**What you should do**
Transcribe the following entries word for word. End with the line where "warning messages towards" appears.
------ Dataset records ------
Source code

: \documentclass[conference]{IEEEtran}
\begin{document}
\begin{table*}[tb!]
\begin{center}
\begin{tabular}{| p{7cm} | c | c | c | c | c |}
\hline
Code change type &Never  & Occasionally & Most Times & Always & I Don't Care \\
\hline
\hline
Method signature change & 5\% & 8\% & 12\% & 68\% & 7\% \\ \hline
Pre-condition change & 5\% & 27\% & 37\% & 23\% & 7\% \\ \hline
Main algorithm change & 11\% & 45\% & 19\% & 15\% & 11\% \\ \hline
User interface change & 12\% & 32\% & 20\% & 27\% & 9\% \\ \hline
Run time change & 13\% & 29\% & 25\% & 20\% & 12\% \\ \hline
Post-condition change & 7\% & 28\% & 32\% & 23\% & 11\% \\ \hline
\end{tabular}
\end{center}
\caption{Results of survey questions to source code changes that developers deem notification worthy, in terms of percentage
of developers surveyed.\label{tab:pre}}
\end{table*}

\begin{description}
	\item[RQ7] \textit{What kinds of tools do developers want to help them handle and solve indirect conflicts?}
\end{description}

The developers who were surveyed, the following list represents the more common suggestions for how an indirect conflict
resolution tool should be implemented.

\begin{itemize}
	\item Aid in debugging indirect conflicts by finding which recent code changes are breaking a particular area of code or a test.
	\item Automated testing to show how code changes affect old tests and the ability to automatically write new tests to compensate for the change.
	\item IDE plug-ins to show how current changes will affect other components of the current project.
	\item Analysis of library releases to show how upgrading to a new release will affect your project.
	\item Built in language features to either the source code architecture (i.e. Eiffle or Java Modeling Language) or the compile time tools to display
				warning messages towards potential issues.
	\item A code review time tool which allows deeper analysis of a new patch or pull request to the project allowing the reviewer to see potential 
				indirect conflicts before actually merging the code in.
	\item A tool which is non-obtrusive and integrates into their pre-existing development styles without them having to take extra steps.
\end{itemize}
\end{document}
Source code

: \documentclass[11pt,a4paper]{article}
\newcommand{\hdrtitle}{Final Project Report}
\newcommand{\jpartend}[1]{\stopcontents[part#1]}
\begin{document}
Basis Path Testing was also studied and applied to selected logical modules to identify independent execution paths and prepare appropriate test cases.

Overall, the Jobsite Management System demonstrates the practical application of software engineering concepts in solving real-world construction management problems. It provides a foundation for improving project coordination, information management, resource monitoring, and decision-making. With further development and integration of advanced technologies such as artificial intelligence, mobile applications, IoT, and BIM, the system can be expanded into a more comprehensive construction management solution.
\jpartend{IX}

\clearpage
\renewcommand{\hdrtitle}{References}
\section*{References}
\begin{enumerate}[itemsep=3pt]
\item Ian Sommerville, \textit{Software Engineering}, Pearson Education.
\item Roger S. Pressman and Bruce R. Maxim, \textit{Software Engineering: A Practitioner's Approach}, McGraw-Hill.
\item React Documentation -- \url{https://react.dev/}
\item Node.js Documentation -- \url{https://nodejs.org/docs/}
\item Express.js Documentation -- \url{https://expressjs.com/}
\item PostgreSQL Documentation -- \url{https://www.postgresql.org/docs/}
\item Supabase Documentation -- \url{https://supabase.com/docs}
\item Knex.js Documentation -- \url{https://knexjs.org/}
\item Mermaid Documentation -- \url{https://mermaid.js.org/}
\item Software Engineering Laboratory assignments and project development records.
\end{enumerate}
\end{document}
------
**Solution for this task**
Source code

: \documentclass[conference]{IEEEtran}
\begin{document}
\begin{table*}[tb!]
\begin{center}
\begin{tabular}{| p{7cm} | c | c | c | c | c |}
\hline
Code change type &Never  & Occasionally & Most Times & Always & I Don't Care \\
\hline
\hline
Method signature change & 5\% & 8\% & 12\% & 68\% & 7\% \\ \hline
Pre-condition change & 5\% & 27\% & 37\% & 23\% & 7\% \\ \hline
Main algorithm change & 11\% & 45\% & 19\% & 15\% & 11\% \\ \hline
User interface change & 12\% & 32\% & 20\% & 27\% & 9\% \\ \hline
Run time change & 13\% & 29\% & 25\% & 20\% & 12\% \\ \hline
Post-condition change & 7\% & 28\% & 32\% & 23\% & 11\% \\ \hline
\end{tabular}
\end{center}
\caption{Results of survey questions to source code changes that developers deem notification worthy, in terms of percentage
of developers surveyed.\label{tab:pre}}
\end{table*}

\begin{description}
	\item[RQ7] \textit{What kinds of tools do developers want to help them handle and solve indirect conflicts?}
\end{description}

The developers who were surveyed, the following list represents the more common suggestions for how an indirect conflict
resolution tool should be implemented.

\begin{itemize}
	\item Aid in debugging indirect conflicts by finding which recent code changes are breaking a particular area of code or a test.
	\item Automated testing to show how code changes affect old tests and the ability to automatically write new tests to compensate for the change.
	\item IDE plug-ins to show how current changes will affect other components of the current project.
	\item Analysis of library releases to show how upgrading to a new release will affect your project.
	\item Built in language features to either the source code architecture (i.e. Eiffle or Java Modeling Language) or the compile time tools to display
				warning messages towards potential issues.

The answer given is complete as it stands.